Researchers at SMU’s Deason Criminal Justice Center are studying what happened when Dallas County relaxed marijuana prosecution. Previous reports from the center have found that, so far at least, the world hasn’t ended.

In 2019, when Creuzot took office, the overall number of marijuana cases referred to the DA dropped by more than 30 percent from the prior year, from 554 to 384. Creuzot’s policy had a measurable effect in reducing how often people were arrested for weed, according to a new report from the Deason Center. And yet.

“Volume is easy and disparity is hard,” Pamela Metzger, director of the Deason Center, said last week on a call with the Dallas Bar Association. “The DA said you’ll eliminate disparity by eliminating the cases. But fewer cases didn’t make it fairer.”

Black people, despite using marijuana at similar rates as Whites, were still being charged for weed possession far more often. In fact, that rate got worse in 2019, when Black people in Dallas County were nearly four-and-a-half times as likely to be referred for prosecution on marijuana charges, compared to four times in 2018.

Prosecutors declining to pursue all first-time, minor pot possession cases did not stop police from trying. Officers have the discretion to decide whether to arrest somebody, issue a warning, or do nothing at all.

This report shows that, in 2019, many law enforcement agencies in Dallas County were still sending small-potatoes weed cases to the DA.

“It’s really hard to understand these as cases that are anything less than the police kind of imposing their own set of punishments,” Metzger says. “Now, that may not be what they intend. But if you’re the person sitting in jail, on a case that the DA’s office has been saying for two solid years—actually, almost three now—will be declined, [it’s] very hard to understand how this isn’t punishment without process.”

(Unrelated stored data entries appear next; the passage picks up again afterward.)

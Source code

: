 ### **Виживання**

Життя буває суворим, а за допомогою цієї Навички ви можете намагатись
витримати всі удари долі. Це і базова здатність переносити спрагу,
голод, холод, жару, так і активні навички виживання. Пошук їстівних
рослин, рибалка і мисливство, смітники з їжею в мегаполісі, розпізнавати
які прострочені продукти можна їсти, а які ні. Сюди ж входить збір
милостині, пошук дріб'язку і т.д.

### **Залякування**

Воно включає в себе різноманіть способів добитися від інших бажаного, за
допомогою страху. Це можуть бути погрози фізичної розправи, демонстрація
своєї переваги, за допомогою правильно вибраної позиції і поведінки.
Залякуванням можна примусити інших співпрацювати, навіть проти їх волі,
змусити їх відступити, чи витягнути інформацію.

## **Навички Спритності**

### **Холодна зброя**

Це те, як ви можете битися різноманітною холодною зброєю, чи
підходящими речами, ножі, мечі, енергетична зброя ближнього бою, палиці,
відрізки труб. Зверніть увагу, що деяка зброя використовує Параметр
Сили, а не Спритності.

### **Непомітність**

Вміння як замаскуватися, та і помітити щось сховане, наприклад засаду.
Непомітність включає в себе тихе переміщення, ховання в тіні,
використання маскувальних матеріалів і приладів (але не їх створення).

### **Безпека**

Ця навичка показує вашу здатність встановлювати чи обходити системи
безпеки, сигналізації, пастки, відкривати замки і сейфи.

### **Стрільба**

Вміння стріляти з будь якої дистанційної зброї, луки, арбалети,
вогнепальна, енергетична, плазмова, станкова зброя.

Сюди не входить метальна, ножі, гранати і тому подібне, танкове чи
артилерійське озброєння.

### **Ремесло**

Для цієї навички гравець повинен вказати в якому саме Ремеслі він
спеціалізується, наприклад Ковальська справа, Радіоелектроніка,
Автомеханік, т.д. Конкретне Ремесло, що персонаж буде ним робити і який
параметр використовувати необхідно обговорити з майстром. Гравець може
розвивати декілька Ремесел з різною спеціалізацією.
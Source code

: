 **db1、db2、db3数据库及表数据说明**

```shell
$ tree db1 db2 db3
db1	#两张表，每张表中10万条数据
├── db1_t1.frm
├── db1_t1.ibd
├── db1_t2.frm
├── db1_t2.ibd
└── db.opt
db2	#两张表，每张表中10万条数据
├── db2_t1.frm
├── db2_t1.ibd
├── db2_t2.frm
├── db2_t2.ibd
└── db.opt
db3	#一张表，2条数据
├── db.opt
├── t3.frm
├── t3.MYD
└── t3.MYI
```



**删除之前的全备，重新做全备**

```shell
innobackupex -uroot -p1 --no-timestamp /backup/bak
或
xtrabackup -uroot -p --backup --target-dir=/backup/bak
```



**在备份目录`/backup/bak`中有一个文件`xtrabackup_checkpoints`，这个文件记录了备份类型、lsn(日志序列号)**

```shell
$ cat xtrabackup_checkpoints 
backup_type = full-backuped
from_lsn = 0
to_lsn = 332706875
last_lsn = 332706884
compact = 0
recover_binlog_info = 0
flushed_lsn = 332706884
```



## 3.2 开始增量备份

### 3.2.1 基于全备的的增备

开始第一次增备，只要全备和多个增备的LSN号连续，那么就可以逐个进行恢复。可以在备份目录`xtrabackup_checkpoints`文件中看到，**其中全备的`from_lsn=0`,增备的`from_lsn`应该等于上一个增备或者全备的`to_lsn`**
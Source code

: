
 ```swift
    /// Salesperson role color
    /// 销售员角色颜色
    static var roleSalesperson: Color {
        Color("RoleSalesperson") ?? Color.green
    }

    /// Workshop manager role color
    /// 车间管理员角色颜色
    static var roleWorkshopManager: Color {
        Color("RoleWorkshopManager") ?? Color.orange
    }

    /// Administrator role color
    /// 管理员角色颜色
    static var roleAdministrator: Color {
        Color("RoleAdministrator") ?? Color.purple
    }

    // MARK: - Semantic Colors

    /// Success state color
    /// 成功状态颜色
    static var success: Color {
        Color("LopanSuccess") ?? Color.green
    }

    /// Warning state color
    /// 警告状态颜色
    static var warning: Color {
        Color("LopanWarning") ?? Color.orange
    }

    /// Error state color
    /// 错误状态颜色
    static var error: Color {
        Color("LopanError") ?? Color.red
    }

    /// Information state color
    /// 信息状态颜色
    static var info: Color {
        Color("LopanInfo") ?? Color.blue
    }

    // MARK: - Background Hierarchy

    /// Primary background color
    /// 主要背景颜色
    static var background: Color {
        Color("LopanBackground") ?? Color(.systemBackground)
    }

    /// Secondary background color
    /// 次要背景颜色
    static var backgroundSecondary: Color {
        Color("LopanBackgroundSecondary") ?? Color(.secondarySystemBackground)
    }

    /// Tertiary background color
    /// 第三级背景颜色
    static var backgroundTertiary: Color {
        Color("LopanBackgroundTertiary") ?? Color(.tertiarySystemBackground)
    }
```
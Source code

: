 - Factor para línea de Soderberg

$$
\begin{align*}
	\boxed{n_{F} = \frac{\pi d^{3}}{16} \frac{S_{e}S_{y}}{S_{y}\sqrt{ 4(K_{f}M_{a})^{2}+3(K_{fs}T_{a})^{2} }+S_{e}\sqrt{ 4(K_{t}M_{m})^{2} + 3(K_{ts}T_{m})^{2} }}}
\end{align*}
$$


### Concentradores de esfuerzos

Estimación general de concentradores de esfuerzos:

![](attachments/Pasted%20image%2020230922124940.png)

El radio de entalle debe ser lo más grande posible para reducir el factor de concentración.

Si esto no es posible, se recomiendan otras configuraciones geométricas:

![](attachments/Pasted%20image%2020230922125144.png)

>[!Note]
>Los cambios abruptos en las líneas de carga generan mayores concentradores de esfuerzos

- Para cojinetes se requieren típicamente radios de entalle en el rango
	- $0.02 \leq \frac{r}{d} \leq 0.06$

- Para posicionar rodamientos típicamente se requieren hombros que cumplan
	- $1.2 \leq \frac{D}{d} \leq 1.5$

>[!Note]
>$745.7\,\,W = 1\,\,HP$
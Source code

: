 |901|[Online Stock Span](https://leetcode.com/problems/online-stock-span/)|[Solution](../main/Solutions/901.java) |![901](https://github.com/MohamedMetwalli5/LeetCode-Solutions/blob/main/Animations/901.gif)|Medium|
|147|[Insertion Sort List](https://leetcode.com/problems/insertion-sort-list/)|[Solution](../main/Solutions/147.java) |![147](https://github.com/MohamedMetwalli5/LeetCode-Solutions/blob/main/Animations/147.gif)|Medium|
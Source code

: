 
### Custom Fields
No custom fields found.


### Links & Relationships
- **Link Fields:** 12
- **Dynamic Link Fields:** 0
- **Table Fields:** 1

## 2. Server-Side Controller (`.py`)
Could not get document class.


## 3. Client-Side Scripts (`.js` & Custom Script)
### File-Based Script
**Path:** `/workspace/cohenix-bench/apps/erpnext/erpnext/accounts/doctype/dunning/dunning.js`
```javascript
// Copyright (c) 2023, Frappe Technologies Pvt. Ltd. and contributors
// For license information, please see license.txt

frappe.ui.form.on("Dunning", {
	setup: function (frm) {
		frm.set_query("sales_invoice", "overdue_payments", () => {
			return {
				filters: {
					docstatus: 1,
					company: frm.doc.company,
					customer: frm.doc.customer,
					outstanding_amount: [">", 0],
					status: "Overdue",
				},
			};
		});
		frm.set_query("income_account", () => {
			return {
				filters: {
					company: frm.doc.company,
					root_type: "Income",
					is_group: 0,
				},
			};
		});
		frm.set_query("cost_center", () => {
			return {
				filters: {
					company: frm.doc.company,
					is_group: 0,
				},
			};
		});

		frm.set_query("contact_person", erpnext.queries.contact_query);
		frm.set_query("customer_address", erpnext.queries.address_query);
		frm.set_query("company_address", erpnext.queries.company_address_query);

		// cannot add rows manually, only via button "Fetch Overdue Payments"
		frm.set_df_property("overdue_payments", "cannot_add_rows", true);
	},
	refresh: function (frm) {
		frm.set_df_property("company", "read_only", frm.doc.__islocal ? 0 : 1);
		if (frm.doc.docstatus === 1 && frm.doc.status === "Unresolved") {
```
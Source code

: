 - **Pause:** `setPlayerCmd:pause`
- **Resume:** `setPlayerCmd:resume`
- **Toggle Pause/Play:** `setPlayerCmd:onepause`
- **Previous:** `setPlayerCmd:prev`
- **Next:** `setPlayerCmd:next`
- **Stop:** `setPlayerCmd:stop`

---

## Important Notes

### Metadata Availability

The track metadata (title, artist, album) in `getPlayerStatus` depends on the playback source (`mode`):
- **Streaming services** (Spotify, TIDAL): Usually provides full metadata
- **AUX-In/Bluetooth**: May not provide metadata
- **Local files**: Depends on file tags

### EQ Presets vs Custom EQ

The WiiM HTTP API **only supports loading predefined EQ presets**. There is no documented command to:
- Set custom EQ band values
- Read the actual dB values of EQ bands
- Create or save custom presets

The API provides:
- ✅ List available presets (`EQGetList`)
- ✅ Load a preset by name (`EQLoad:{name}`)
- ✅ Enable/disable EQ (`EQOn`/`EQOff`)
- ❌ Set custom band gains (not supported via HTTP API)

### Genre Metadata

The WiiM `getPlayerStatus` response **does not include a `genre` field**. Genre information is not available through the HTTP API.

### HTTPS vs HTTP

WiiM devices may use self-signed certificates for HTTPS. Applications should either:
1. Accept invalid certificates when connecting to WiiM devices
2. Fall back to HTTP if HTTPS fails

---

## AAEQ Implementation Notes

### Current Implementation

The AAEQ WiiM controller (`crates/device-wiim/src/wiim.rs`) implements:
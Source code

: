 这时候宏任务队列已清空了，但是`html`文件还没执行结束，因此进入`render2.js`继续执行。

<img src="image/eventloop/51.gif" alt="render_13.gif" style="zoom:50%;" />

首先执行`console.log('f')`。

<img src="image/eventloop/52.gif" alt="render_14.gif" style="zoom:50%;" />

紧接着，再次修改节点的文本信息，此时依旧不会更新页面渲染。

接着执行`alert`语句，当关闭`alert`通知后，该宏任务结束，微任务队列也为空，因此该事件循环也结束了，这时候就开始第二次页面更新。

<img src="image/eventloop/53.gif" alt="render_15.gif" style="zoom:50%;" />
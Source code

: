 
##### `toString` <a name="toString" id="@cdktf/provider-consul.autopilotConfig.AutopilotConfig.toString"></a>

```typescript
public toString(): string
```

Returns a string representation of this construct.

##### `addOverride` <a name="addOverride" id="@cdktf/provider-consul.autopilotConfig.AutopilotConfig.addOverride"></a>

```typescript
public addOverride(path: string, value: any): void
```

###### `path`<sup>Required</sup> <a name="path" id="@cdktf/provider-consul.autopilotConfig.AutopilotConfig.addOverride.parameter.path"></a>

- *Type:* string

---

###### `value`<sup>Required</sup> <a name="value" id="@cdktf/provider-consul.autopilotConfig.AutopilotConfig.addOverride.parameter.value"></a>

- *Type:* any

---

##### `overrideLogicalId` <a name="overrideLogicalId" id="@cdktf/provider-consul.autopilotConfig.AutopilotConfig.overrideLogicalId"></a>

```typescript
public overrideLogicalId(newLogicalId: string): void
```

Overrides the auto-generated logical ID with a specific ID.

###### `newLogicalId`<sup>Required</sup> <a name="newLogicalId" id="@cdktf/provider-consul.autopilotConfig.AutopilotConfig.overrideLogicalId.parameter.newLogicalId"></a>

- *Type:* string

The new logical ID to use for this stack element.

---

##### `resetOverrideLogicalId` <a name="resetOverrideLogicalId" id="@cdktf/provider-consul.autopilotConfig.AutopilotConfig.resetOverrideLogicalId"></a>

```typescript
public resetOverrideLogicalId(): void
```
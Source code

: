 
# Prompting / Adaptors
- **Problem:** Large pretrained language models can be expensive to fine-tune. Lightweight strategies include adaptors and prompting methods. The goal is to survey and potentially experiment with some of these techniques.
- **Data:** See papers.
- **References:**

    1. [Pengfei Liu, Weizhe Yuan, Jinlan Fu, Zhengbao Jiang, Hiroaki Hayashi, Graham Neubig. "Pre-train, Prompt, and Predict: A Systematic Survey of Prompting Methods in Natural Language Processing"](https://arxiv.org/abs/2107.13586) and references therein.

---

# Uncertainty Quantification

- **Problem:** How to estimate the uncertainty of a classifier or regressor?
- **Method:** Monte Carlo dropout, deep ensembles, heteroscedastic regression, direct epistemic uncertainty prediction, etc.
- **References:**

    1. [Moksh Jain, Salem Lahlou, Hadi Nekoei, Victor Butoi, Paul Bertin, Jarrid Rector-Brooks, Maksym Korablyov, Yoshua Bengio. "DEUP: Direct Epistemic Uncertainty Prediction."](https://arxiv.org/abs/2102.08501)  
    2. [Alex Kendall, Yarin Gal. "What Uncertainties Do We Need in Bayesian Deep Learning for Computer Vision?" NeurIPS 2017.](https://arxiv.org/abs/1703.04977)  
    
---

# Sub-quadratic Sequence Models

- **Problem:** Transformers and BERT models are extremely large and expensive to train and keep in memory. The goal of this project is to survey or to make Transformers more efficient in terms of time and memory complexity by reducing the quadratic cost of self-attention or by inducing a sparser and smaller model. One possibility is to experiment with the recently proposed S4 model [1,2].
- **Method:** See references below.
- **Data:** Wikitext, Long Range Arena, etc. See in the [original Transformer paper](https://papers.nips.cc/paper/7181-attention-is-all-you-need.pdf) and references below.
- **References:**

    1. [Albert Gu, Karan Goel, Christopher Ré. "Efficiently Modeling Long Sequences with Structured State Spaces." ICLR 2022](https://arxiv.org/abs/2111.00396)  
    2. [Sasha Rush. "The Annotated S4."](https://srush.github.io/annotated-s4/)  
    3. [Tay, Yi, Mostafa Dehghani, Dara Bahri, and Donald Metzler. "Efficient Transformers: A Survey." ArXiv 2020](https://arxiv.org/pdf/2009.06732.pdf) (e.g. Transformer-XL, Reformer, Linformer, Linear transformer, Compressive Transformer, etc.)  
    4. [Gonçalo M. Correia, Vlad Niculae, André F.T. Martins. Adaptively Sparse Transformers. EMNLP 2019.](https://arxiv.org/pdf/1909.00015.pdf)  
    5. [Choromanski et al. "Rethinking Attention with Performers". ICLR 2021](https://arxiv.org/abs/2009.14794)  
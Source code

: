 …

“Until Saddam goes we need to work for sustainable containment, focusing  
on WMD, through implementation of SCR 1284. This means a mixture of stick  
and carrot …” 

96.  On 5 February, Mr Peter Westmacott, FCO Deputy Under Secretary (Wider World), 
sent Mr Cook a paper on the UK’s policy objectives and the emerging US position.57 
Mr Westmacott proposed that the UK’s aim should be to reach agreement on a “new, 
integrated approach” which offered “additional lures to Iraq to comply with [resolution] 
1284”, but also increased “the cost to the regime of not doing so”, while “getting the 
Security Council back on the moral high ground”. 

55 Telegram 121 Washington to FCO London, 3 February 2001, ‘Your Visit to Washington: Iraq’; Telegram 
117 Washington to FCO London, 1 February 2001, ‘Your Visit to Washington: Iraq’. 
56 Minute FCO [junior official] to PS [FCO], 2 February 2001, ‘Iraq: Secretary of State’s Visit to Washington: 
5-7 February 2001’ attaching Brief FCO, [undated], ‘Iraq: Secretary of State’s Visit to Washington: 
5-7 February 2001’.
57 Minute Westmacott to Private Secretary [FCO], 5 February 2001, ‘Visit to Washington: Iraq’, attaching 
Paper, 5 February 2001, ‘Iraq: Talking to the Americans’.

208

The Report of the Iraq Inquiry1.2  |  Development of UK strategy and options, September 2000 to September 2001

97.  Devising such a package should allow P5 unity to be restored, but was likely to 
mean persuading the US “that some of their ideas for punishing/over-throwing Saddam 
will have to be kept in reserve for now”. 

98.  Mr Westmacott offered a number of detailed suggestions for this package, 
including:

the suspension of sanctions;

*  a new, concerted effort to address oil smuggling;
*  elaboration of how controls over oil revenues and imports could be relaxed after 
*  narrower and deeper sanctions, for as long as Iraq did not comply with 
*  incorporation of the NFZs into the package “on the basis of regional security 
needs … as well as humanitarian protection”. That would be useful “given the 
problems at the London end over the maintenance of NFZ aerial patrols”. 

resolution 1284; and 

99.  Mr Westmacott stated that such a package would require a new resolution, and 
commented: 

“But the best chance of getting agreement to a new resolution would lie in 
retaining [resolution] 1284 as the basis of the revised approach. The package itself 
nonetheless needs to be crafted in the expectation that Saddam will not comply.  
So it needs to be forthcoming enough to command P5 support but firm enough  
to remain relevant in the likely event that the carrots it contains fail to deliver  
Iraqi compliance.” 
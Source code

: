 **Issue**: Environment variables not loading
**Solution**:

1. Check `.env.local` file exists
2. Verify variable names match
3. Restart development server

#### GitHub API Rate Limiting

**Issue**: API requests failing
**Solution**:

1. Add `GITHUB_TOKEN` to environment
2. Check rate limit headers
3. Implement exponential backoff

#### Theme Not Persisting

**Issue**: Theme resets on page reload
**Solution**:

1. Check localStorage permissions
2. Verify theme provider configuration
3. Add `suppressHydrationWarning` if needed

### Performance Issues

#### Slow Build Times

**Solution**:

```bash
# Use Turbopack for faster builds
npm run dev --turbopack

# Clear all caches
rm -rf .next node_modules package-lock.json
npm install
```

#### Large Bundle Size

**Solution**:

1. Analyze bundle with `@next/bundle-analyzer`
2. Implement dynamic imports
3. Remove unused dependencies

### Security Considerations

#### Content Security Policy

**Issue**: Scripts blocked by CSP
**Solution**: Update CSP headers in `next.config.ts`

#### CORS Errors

Police departments differed in how they responded to Creuzot’s new policy. In 2019, the racial disparity in marijuana cases referred to the DA’s office improved in Mesquite, the city of Dallas, and Grand Prairie. It got worse in Richardson, Garland, and Irving.

The Dallas Police Department, to its credit, made it official policy earlier this year to stop charging people for small amounts of pot. (Marijuana remains illegal in Texas, and officers will still take your pot.)

You can see the full report here.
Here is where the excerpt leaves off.